Гора, на которой мог полечь целый полк (вот почему он не рискнул остаться без резерва), была взята меньше чем с полутора сотнями бойцов. С минимальными в этих условиях потерями.
И все же у него настроение было хуже всех. Он чувствовал себя виноватым перед Машей за те невольные опасения, которые у него были, пока вел людей на Поднебесный Зуб, за то, что дал Соловьеву ускользнуть. Вспоминались Машины слова: «Поймаешь Соловья – тогда и отдохну…»
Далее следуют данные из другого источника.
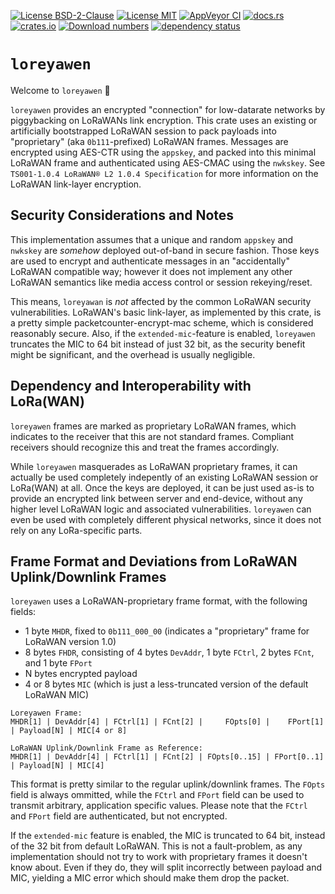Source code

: [![License BSD-2-Clause](https://img.shields.io/badge/License-BSD--2--Clause-blue.svg)](https://opensource.org/licenses/BSD-2-Clause)
[![License MIT](https://img.shields.io/badge/License-MIT-blue.svg)](https://opensource.org/licenses/MIT)
[![AppVeyor CI](https://ci.appveyor.com/api/projects/status/github/KizzyCode/loreyawen-rust?svg=true)](https://ci.appveyor.com/project/KizzyCode/loreyawen-rust)
[![docs.rs](https://docs.rs/loreyawen/badge.svg)](https://docs.rs/loreyawen)
[![crates.io](https://img.shields.io/crates/v/loreyawen.svg)](https://crates.io/crates/loreyawen)
[![Download numbers](https://img.shields.io/crates/d/loreyawen.svg)](https://crates.io/crates/loreyawen)
[![dependency status](https://deps.rs/crate/loreyawen/latest/status.svg)](https://deps.rs/crate/loreyawen)


# `loreyawen`
Welcome to `loreyawen` 🎉

`loreyawen` provides an encrypted "connection" for low-datarate networks by piggybacking on LoRaWANs link encryption. 
This crate uses an existing or artificially bootstrapped LoRaWAN session to pack payloads into "proprietary" (aka
`0b111`-prefixed) LoRaWAN frames. Messages are encrypted using AES-CTR using the `appskey`, and packed into this minimal
LoRaWAN frame and authenticated using AES-CMAC using the `nwkskey`. See `TS001-1.0.4 LoRaWAN® L2 1.0.4 Specification`
for more information on the LoRaWAN link-layer encryption.


## Security Considerations and Notes
This implementation assumes that a unique and random `appskey` and `nwkskey` are _somehow_ deployed out-of-band in
secure fashion. Those keys are used to encrypt and authenticate messages in an "accidentally" LoRaWAN compatible way;
however it does not implement any other LoRaWAN semantics like media access control or session rekeying/reset.

This means, `loreyawan` is _not_ affected by the common LoRaWAN security vulnerabilities. LoRaWAN's basic link-layer, as
implemented by this crate, is a pretty simple packetcounter-encrypt-mac scheme, which is considered reasonably secure.
Also, if the `extended-mic`-feature is enabled, `loreyawen` truncates the MIC to 64 bit instead of just 32 bit, as the
security benefit might be significant, and the overhead is usually negligible.


## Dependency and Interoperability with LoRa(WAN)
`loreyawen` frames are marked as proprietary LoRaWAN frames, which indicates to the receiver that this are not standard
frames. Compliant receivers should recognize this and treat the frames accordingly.

While `loreyawen` masquerades as LoRaWAN proprietary frames, it can actually be used completely indepently of an
existing LoRaWAN session or LoRa(WAN) at all. Once the keys are deployed, it can be just used as-is to provide an
encrypted link between server and end-device, without any higher level LoRaWAN logic and associated vulnerabilities.
`loreyawen` can even be used with completely different physical networks, since it does not rely on any LoRa-specific
parts.


## Frame Format and Deviations from LoRaWAN Uplink/Downlink Frames
`loreyawen` uses a LoRaWAN-proprietary frame format, with the following fields:
- 1 byte `MHDR`, fixed to `0b111_000_00` (indicates a "proprietary" frame for LoRaWAN version 1.0)
- 8 bytes `FHDR`, consisting of 4 bytes `DevAddr`, 1 byte `FCtrl`, 2 bytes `FCnt`, and 1 byte `FPort`
- N bytes encrypted payload
- 4 or 8 bytes `MIC` (which is just a less-truncated version of the default LoRaWAN MIC)

```ascii
Loreyawen Frame:
MHDR[1] | DevAddr[4] | FCtrl[1] | FCnt[2] |     FOpts[0] |    FPort[1] | Payload[N] | MIC[4 or 8]

LoRaWAN Uplink/Downlink Frame as Reference:
MHDR[1] | DevAddr[4] | FCtrl[1] | FCnt[2] | FOpts[0..15] | FPort[0..1] | Payload[N] | MIC[4]
```

This format is pretty similar to the regular uplink/downlink frames. The `FOpts` field is always ommitted, while the
`FCtrl` and `FPort` field can be used to transmit arbitrary, application specific values. Please note that the `FCtrl`
and `FPort` field are authenticated, but not encrypted.

If the `extended-mic` feature is enabled, the MIC is truncated to 64 bit, instead of the 32 bit from default LoRaWAN.
This is not a fault-problem, as any implementation should not try to work with proprietary frames it doesn't know about.
Even if they do, they will split incorrectly between payload and MIC, yielding a MIC error which should make them drop
the packet.
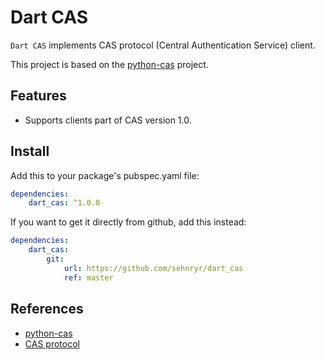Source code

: # Dart CAS

`Dart CAS` implements CAS protocol (Central Authentication Service) client.

This project is based on the [python-cas](https://github.com/python-cas/python-cas) project.

## Features

- Supports clients part of CAS version 1.0.

## Install

Add this to your package's pubspec.yaml file:

```yaml
dependencies:
	dart_cas: ^1.0.0
```

If you want to get it directly from github, add this instead: 

```yaml
dependencies:
	dart_cas:
		git:
			url: https://github.com/sehnryr/dart_cas
			ref: master
```

## References

- [python-cas](https://github.com/python-cas/python-cas)
- [CAS protocol](https://djangocas.dev/docs/latest/CAS-Protocol-Specification.html)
Но он оставался командиром. То, что могли себе позволить красноармейцы, не мог себе позволить он. Мало того, он обязан был вывести людей из этого состояния. Случись новый бой – они не готовы.
Конечно, можно было созвать митинг: «…бой и принесенные жертвы не напрасны, каждое поражение ослабляет Соловьева», – объяснив то, что бойцы понимали и без него. На худой конец можно было крикнуть начхоза, велев добыть несколько ведер самогонки и выдать каждому по стакану для веселья. Но это был тоже не выход. И тогда он придумал.
Во дворе стоял привязанный к столбу медведь. Один из охотников подобрал его осенью маленьким медвежонком и растил на потеху. Ночью мишка спал в сарае. Днем его привязывали у столба на длинной цепи. Живя среди людей, которые его сытно кормили, зверь отличался игривостью и добродушием.
Он подозвал бойца, гармониста Мишу Вазнева, и тихо шепнул: «Бери гармонь и приходи во двор. Ты поиграешь, а я тут кое-что выкину…»
На гармошку стал собираться народ. Медведь от музыки пришел в радостное настроение и заходил на цепи. Он вынес копченую рыбину и начал водить ею перед мишкиным носом, чуть подразнивая. Как только медведь разевал пасть – отводил рыбину и поднимал ее над мишкиной головой. Зверю не оставалось ничего другого, как встать на задние лапы и получить рыбину. которую медведь, все так же стоя, съел. Тут он обхватил зверя за туловище, пробуя повалить, а удивленный медведь положил ему на плечи свои лапы.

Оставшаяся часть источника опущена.